_Material for this task_:
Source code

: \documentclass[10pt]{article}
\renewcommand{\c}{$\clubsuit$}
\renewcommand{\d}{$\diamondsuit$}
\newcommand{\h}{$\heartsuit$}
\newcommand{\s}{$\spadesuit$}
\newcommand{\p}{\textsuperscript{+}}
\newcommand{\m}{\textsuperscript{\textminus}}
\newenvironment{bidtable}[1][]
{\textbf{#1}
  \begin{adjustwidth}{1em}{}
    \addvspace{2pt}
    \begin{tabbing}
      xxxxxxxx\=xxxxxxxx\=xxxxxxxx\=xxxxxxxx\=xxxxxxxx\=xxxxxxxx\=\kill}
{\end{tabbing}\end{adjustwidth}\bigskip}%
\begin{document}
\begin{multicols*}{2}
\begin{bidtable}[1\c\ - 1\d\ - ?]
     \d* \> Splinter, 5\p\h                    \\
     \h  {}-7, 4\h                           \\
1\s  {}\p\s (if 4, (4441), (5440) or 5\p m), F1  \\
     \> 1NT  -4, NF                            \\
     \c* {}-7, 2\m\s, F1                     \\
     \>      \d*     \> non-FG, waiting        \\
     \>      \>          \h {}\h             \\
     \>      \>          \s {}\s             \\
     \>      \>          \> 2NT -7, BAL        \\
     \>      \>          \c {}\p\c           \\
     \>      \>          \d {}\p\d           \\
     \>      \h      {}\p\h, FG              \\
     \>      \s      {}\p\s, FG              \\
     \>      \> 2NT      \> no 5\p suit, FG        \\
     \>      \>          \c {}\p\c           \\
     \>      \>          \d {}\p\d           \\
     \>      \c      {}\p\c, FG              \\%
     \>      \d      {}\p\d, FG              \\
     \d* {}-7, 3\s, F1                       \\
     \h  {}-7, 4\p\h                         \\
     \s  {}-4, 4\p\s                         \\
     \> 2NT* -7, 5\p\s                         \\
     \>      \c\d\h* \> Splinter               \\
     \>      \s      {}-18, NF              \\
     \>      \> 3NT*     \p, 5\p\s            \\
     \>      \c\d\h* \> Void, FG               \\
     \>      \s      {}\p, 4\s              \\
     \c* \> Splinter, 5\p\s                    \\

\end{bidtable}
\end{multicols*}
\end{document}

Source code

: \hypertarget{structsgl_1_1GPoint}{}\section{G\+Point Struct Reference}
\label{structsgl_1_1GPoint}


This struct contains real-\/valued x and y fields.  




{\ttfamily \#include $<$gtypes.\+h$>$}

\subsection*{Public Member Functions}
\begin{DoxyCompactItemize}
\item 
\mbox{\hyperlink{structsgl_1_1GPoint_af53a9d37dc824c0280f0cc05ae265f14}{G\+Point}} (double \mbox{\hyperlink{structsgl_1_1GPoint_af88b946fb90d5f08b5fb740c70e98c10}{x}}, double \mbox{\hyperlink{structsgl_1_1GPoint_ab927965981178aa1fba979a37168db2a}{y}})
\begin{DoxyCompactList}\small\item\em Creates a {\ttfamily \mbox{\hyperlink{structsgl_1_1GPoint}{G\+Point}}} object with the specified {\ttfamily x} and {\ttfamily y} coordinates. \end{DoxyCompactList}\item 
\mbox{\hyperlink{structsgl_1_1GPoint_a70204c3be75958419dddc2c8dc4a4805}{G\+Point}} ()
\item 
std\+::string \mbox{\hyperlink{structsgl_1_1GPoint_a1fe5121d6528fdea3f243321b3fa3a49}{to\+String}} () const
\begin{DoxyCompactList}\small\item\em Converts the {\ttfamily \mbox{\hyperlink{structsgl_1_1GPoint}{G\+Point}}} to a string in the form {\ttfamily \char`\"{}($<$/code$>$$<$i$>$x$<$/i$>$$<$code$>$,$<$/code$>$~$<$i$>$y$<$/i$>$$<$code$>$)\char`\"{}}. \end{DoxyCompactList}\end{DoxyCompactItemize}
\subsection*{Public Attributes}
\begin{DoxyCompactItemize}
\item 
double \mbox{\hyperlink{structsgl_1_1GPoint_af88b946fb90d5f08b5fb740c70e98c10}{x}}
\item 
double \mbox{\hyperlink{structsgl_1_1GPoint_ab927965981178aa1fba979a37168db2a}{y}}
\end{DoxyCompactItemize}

_What you should do_: Could you copy every record above exactly as it appears?

_Response area_:
Source code

: \documentclass[10pt]{article}
\renewcommand{\c}{$\clubsuit$}
\renewcommand{\d}{$\diamondsuit$}
\newcommand{\h}{$\heartsuit$}
\newcommand{\s}{$\spadesuit$}
\newcommand{\p}{\textsuperscript{+}}
\newcommand{\m}{\textsuperscript{\textminus}}
\newenvironment{bidtable}[1][]
{\textbf{#1}
  \begin{adjustwidth}{1em}{}
    \addvspace{2pt}
    \begin{tabbing}
      xxxxxxxx\=xxxxxxxx\=xxxxxxxx\=xxxxxxxx\=xxxxxxxx\=xxxxxxxx\=\kill}
{\end{tabbing}\end{adjustwidth}\bigskip}%
\begin{document}
\begin{multicols*}{2}
\begin{bidtable}[1\c\ - 1\d\ - ?]
     \d* \> Splinter, 5\p\h                    \\
     \h  {}-7, 4\h                           \\
1\s  {}\p\s (if 4, (4441), (5440) or 5\p m), F1  \\
     \> 1NT  -4, NF                            \\
     \c* {}-7, 2\m\s, F1                     \\
     \>      \d*     \> non-FG, waiting        \\
     \>      \>          \h {}\h             \\
     \>      \>          \s {}\s             \\
     \>      \>          \> 2NT -7, BAL        \\
     \>      \>          \c {}\p\c           \\
     \>      \>          \d {}\p\d           \\
     \>      \h      {}\p\h, FG              \\
     \>      \s      {}\p\s, FG              \\
     \>      \> 2NT      \> no 5\p suit, FG        \\
     \>      \>          \c {}\p\c           \\
     \>      \>          \d {}\p\d           \\
     \>      \c      {}\p\c, FG              \\%
     \>      \d      {}\p\d, FG              \\
     \d* {}-7, 3\s, F1                       \\
     \h  {}-7, 4\p\h                         \\
     \s  {}-4, 4\p\s                         \\
     \> 2NT* -7, 5\p\s                         \\
     \>      \c\d\h* \> Splinter               \\
     \>      \s      {}-18, NF              \\
     \>      \> 3NT*     \p, 5\p\s            \\
     \>      \c\d\h* \> Void, FG               \\
     \>      \s      {}\p, 4\s              \\
     \c* \> Splinter, 5\p\s                    \\

\end{bidtable}
\end{multicols*}
\end{document}

Source code

: \hypertarget{structsgl_1_1GPoint}{}\section{G\+Point Struct Reference}
\label{structsgl_1_1GPoint}


This struct contains real-\/valued x and y fields.  




{\ttfamily \#include $<$gtypes.\+h$>$}

\subsection*{Public Member Functions}
\begin{DoxyCompactItemize}
\item 
\mbox{\hyperlink{structsgl_1_1GPoint_af53a9d37dc824c0280f0cc05ae265f14}{G\+Point}} (double \mbox{\hyperlink{structsgl_1_1GPoint_af88b946fb90d5f08b5fb740c70e98c10}{x}}, double \mbox{\hyperlink{structsgl_1_1GPoint_ab927965981178aa1fba979a37168db2a}{y}})
\begin{DoxyCompactList}\small\item\em Creates a {\ttfamily \mbox{\hyperlink{structsgl_1_1GPoint}{G\+Point}}} object with the specified {\ttfamily x} and {\ttfamily y} coordinates. \end{DoxyCompactList}\item 
\mbox{\hyperlink{structsgl_1_1GPoint_a70204c3be75958419dddc2c8dc4a4805}{G\+Point}} ()
\item 
std\+::string \mbox{\hyperlink{structsgl_1_1GPoint_a1fe5121d6528fdea3f243321b3fa3a49}{to\+String}} () const
\begin{DoxyCompactList}\small\item\em Converts the {\ttfamily \mbox{\hyperlink{structsgl_1_1GPoint}{G\+Point}}} to a string in the form {\ttfamily \char`\"{}($<$/code$>$$<$i$>$x$<$/i$>$$<$code$>$,$<$/code$>$~$<$i$>$y$<$/i$>$$<$code$>$)\char`\"{}}. \end{DoxyCompactList}\end{DoxyCompactItemize}
\subsection*{Public Attributes}
\begin{DoxyCompactItemize}
\item 
double \mbox{\hyperlink{structsgl_1_1GPoint_af88b946fb90d5f08b5fb740c70e98c10}{x}}
\item 
double \mbox{\hyperlink{structsgl_1_1GPoint_ab927965981178aa1fba979a37168db2a}{y}}
\end{DoxyCompactItemize}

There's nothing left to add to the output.